▶ Material supplied:
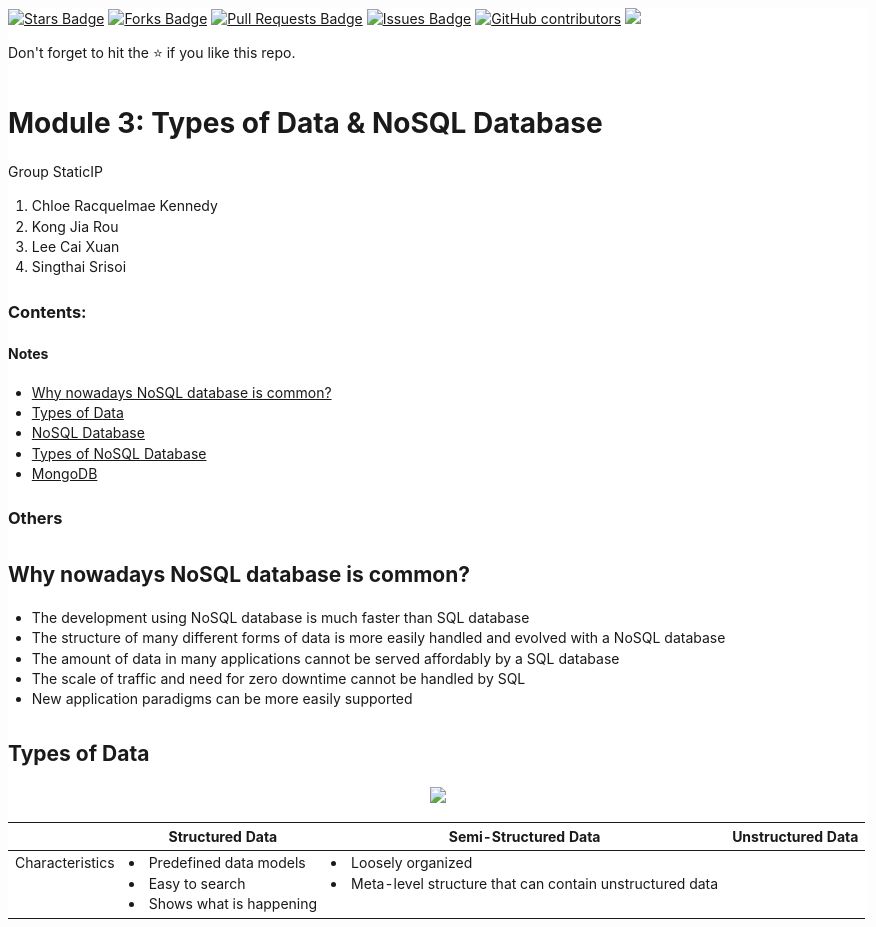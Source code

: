 <a href="https://github.com/drshahizan/special-topic-data-engineering/stargazers"><img src="https://img.shields.io/github/stars/drshahizan/special-topic-data-engineering" alt="Stars Badge"/></a>
<a href="https://github.com/drshahizan/special-topic-data-engineering/network/members"><img src="https://img.shields.io/github/forks/drshahizan/special-topic-data-engineering" alt="Forks Badge"/></a>
<a href="https://github.com/drshahizan/special-topic-data-engineering/pulls"><img src="https://img.shields.io/github/issues-pr/drshahizan/special-topic-data-engineering" alt="Pull Requests Badge"/></a>
<a href="https://github.com/drshahizan/special-topic-data-engineering/issues"><img src="https://img.shields.io/github/issues/drshahizan/special-topic-data-engineering" alt="Issues Badge"/></a>
<a href="https://github.com/drshahizan/special-topic-data-engineering/graphs/contributors"><img alt="GitHub contributors" src="https://img.shields.io/github/contributors/drshahizan/special-topic-data-engineering?color=2b9348"></a>
![](https://visitor-badge.glitch.me/badge?page_id=drshahizan/special-topic-data-engineering)

Don't forget to hit the :star: if you like this repo.

# Module 3: Types of Data & NoSQL Database

Group StaticIP
1. Chloe Racquelmae Kennedy
2. Kong Jia Rou
3. Lee Cai Xuan
4. Singthai Srisoi

### Contents:
#### Notes
- [Why nowadays NoSQL database is common?](#Why-nowadays-NoSQL-database-is-common?)
- [Types of Data](#types-of-data)
- [NoSQL Database](#NoSQL-database)
- [Types of NoSQL Database](#types-of-NoSQL-database)
- [MongoDB](#MongoDB)

### Others
## Why nowadays NoSQL database is common?
- The development using NoSQL database is much faster than SQL database
- The structure of many different forms of data is more easily handled and evolved with a NoSQL database
- The amount of data in many applications cannot be served affordably by a SQL database
- The scale of traffic and need for zero downtime cannot be handled by SQL
- New application paradigms can be more easily supported

## Types of Data
<div align="center"><img src="https://www.bigdataframework.org/wp-content/uploads/2019/01/data-structures-1-1024x349.png"></div>
<table>
    <thead>
        <tr>
            <th> </th>
            <th>Structured Data</th>
            <th>Semi-Structured Data</th>
            <th>Unstructured Data</th>
        </tr>
    </thead>
    <tbody>
        <tr>
            <td>Characteristics</td>
            <td>
              <li>Predefined data models</li> 
              <li>Easy to search </li>
              <li>Shows what is happening</li>
            </td>
            <td>
              <li>Loosely organized</li> 
              <li>Meta-level structure that can contain unstructured data</li>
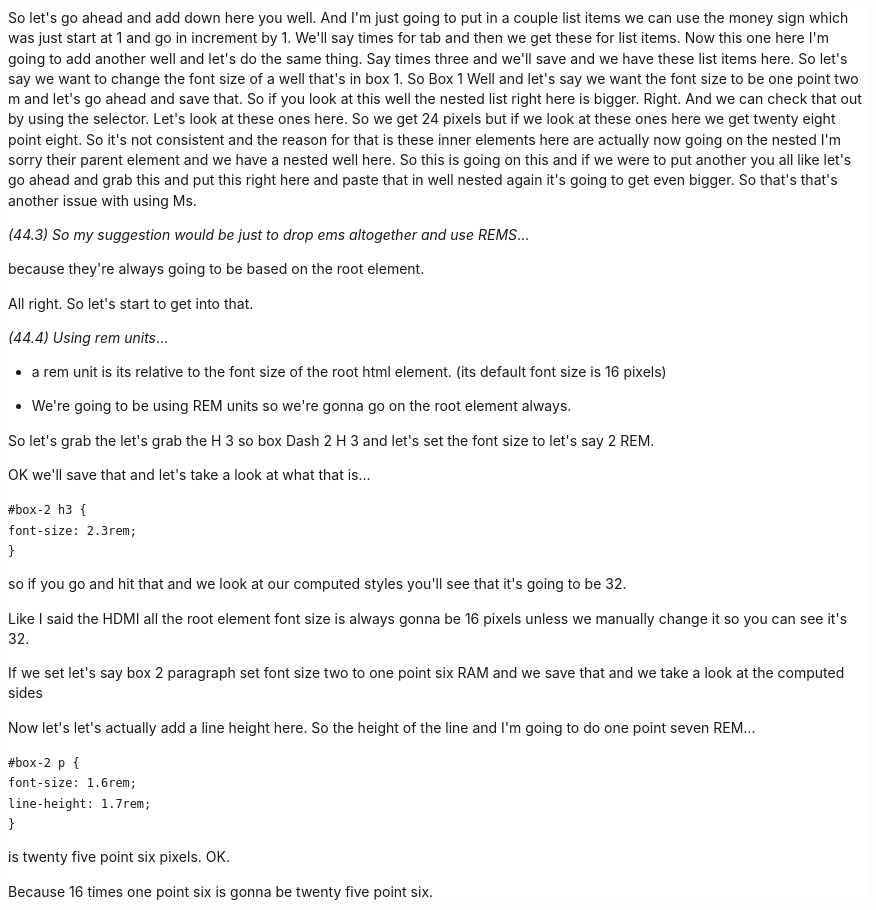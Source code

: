 So let's go ahead and add down here you well. And I'm just going to put in a couple list items we can use the money sign which was just start at 1 and go in increment by 1. We'll say times for tab and then we get these for list items. Now this one here I'm going to add another well and let's do the same thing. Say times three and we'll save and we have these list items here. So let's say we want to change the font size of a well that's in box 1. So Box 1 Well and let's say we want the font size to be one point two m and let's go ahead and save that. So if you look at this well the nested list right here is bigger. Right. And we can check that out by using the selector. Let's look at these ones here. So we get 24 pixels but if we look at these ones here we get twenty eight point eight. So it's not consistent and the reason for that is these inner elements here are actually now going on the nested I'm sorry their parent element and we have a nested well here. So this is going on this and if we were to put another you all like let's go ahead and grab this and put this right here and paste that in well nested again it's going to get even bigger. So that's that's another issue with using Ms.

*(44.3) So my suggestion would be just to drop ems altogether and use REMS*...  
 
because they're always going to be based on the root element.  
 
All right. So let's start to get into that.

*(44.4) Using rem units*...

* a rem unit is its relative to the font size of the root html element. (its default font size is 16 pixels)  
 
* We're going to be using REM units so we're gonna go on the root element always.  
 
So let's grab the let's grab the H 3 so box Dash 2 H 3 and let's set the font size to let's say 2 REM.  
 
OK we'll save that and let's take a look at what that is...

```
#box-2 h3 {
font-size: 2.3rem;
}  
```  
 
so if you go and hit that and we look at our computed styles you'll see that it's going to be 32.  
 
Like I said the HDMI all the root element font size is always gonna be 16 pixels unless we manually change it so you can see it's 32.  
 
If we set let's say box 2 paragraph set font size two to one point six RAM and we save that and we take a look at the computed sides  
 
Now let's let's actually add a line height here. So the height of the line and I'm going to do one point seven REM...

```
#box-2 p {
font-size: 1.6rem;
line-height: 1.7rem;
}  
```  
 
is twenty five point six pixels. OK.  
 
Because 16 times one point six is gonna be twenty five point six.  
 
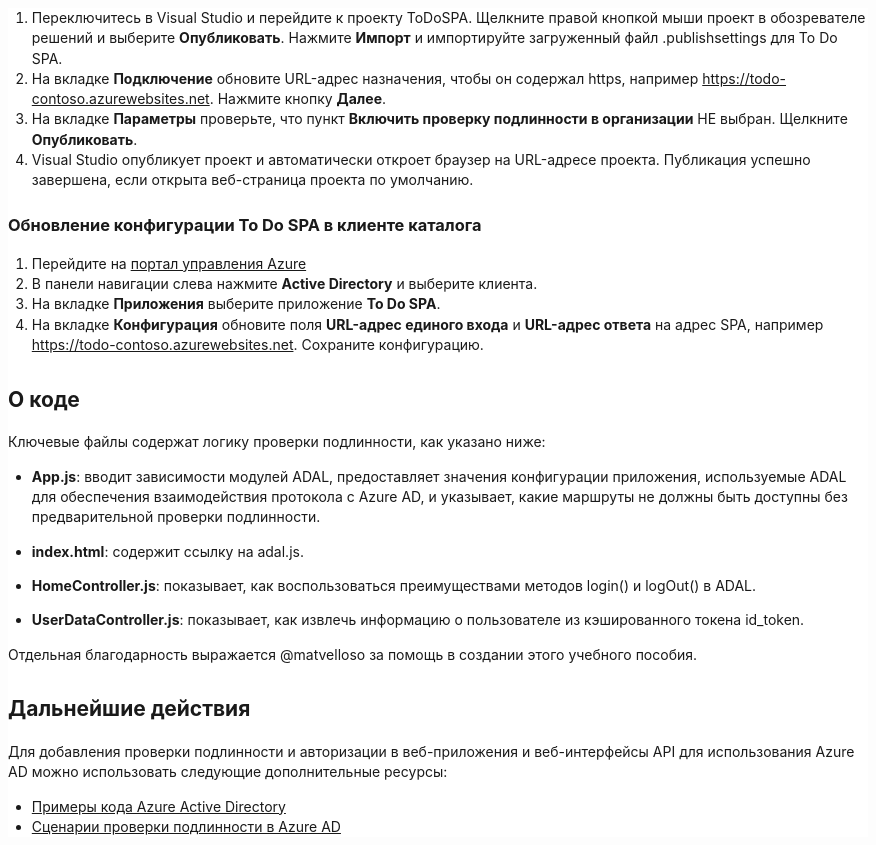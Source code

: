 1. Переключитесь в Visual Studio и перейдите к проекту ToDoSPA.  Щелкните правой кнопкой мыши проект в обозревателе решений и выберите **Опубликовать**.  Нажмите **Импорт** и импортируйте загруженный файл .publishsettings для To Do SPA.
6. На вкладке **Подключение** обновите URL-адрес назначения, чтобы он содержал https, например https://todo-contoso.azurewebsites.net.  Нажмите кнопку **Далее**.
7. На вкладке **Параметры** проверьте, что пункт **Включить проверку подлинности в организации** НЕ выбран.  Щелкните **Опубликовать**.
8. Visual Studio опубликует проект и автоматически откроет браузер на URL-адресе проекта.  Публикация успешно завершена, если открыта веб-страница проекта по умолчанию.

### Обновление конфигурации To Do SPA в клиенте каталога

1. Перейдите на [портал управления Azure](https://manage.windowsazure.com) 
2. В панели навигации слева нажмите **Active Directory** и выберите клиента.
3. На вкладке **Приложения** выберите приложение **To Do SPA**.
4. На вкладке **Конфигурация** обновите поля **URL-адрес единого входа** и **URL-адрес ответа** на адрес SPA, например https://todo-contoso.azurewebsites.net.  Сохраните конфигурацию.

## О коде

Ключевые файлы содержат логику проверки подлинности, как указано ниже:

- **App.js**: вводит зависимости модулей ADAL, предоставляет значения конфигурации приложения, используемые ADAL для обеспечения взаимодействия протокола с Azure AD, и указывает, какие маршруты не должны быть доступны без предварительной проверки подлинности.

- **index.html**: содержит ссылку на adal.js.

- **HomeController.js**: показывает, как воспользоваться преимуществами методов login() и logOut() в ADAL.

- **UserDataController.js**: показывает, как извлечь информацию о пользователе из кэшированного токена id_token.
   
Отдельная благодарность выражается @matvelloso за помощь в создании этого учебного пособия.


## Дальнейшие действия

Для добавления проверки подлинности и авторизации в веб-приложения и веб-интерфейсы API для использования Azure AD можно использовать следующие дополнительные ресурсы: 

+ [Примеры кода Azure Active Directory](https://msdn.microsoft.com/library/azure/dn646737.aspx)
+ [Сценарии проверки подлинности в Azure AD](https://msdn.microsoft.com/library/azure/dn499820.aspx)





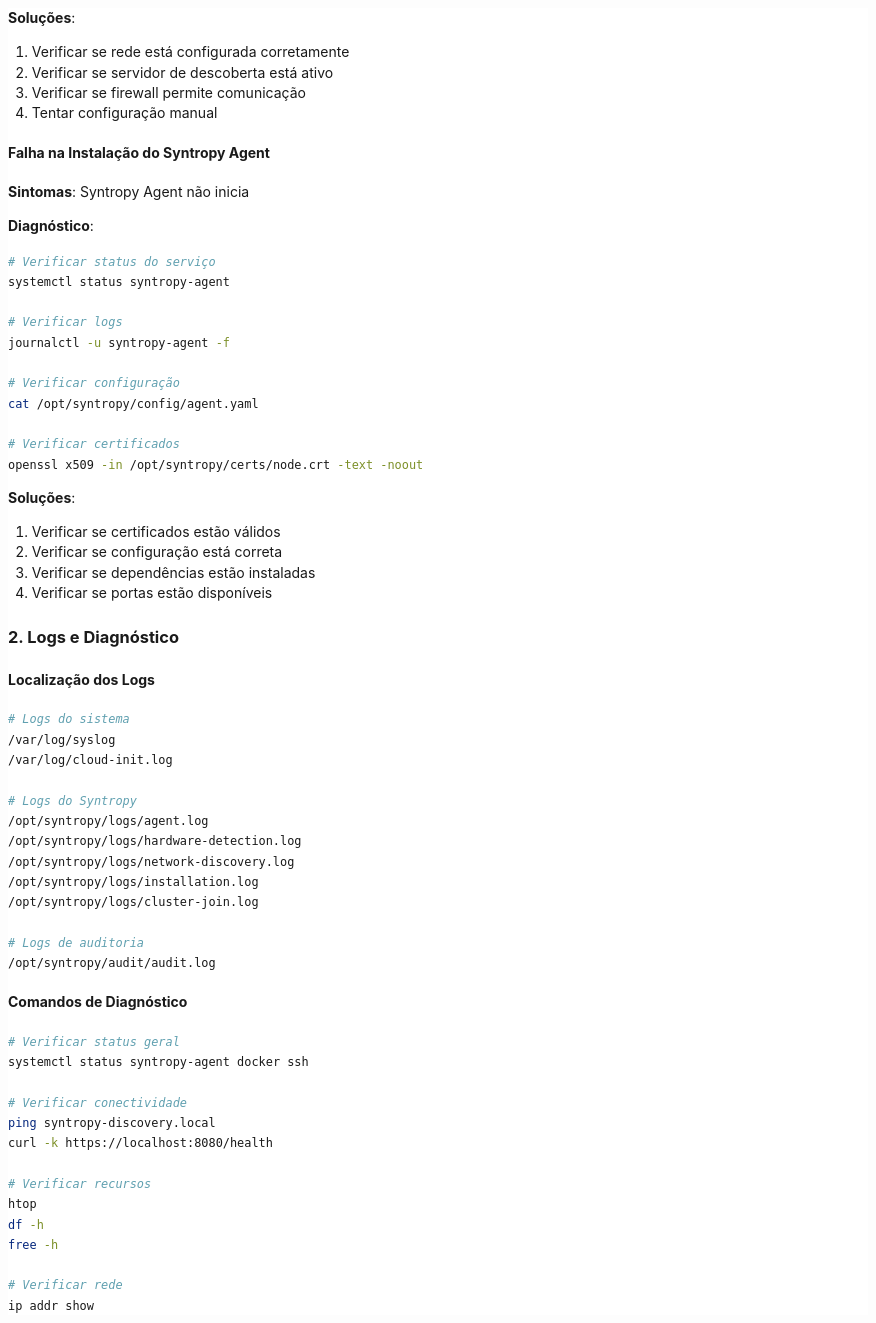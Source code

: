 **Soluções**:
1. Verificar se rede está configurada corretamente
2. Verificar se servidor de descoberta está ativo
3. Verificar se firewall permite comunicação
4. Tentar configuração manual

#### Falha na Instalação do Syntropy Agent
**Sintomas**: Syntropy Agent não inicia

**Diagnóstico**:
```bash
# Verificar status do serviço
systemctl status syntropy-agent

# Verificar logs
journalctl -u syntropy-agent -f

# Verificar configuração
cat /opt/syntropy/config/agent.yaml

# Verificar certificados
openssl x509 -in /opt/syntropy/certs/node.crt -text -noout
```

**Soluções**:
1. Verificar se certificados estão válidos
2. Verificar se configuração está correta
3. Verificar se dependências estão instaladas
4. Verificar se portas estão disponíveis

### 2. Logs e Diagnóstico

#### Localização dos Logs
```bash
# Logs do sistema
/var/log/syslog
/var/log/cloud-init.log

# Logs do Syntropy
/opt/syntropy/logs/agent.log
/opt/syntropy/logs/hardware-detection.log
/opt/syntropy/logs/network-discovery.log
/opt/syntropy/logs/installation.log
/opt/syntropy/logs/cluster-join.log

# Logs de auditoria
/opt/syntropy/audit/audit.log
```

#### Comandos de Diagnóstico
```bash
# Verificar status geral
systemctl status syntropy-agent docker ssh

# Verificar conectividade
ping syntropy-discovery.local
curl -k https://localhost:8080/health

# Verificar recursos
htop
df -h
free -h

# Verificar rede
ip addr show
```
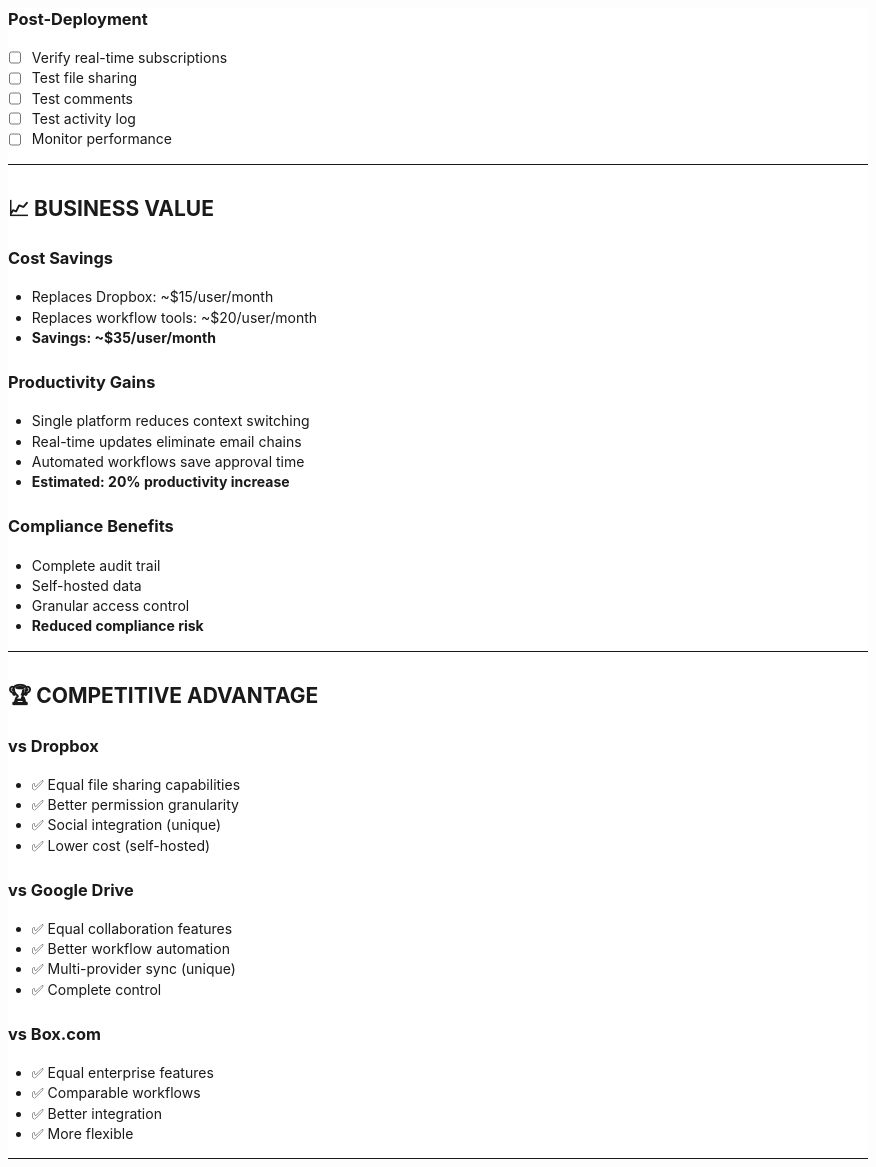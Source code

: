 ### Post-Deployment
- [ ] Verify real-time subscriptions
- [ ] Test file sharing
- [ ] Test comments
- [ ] Test activity log
- [ ] Monitor performance

---

## 📈 BUSINESS VALUE

### Cost Savings
- Replaces Dropbox: ~$15/user/month
- Replaces workflow tools: ~$20/user/month
- **Savings: ~$35/user/month**

### Productivity Gains
- Single platform reduces context switching
- Real-time updates eliminate email chains
- Automated workflows save approval time
- **Estimated: 20% productivity increase**

### Compliance Benefits
- Complete audit trail
- Self-hosted data
- Granular access control
- **Reduced compliance risk**

---

## 🏆 COMPETITIVE ADVANTAGE

### vs Dropbox
- ✅ Equal file sharing capabilities
- ✅ Better permission granularity
- ✅ Social integration (unique)
- ✅ Lower cost (self-hosted)

### vs Google Drive
- ✅ Equal collaboration features
- ✅ Better workflow automation
- ✅ Multi-provider sync (unique)
- ✅ Complete control

### vs Box.com
- ✅ Equal enterprise features
- ✅ Comparable workflows
- ✅ Better integration
- ✅ More flexible

---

▶ Work to be completed: Your task is to say how many lines in the entries above contain the word "nowadays". Please write only the number.

▶ Exercise output: 2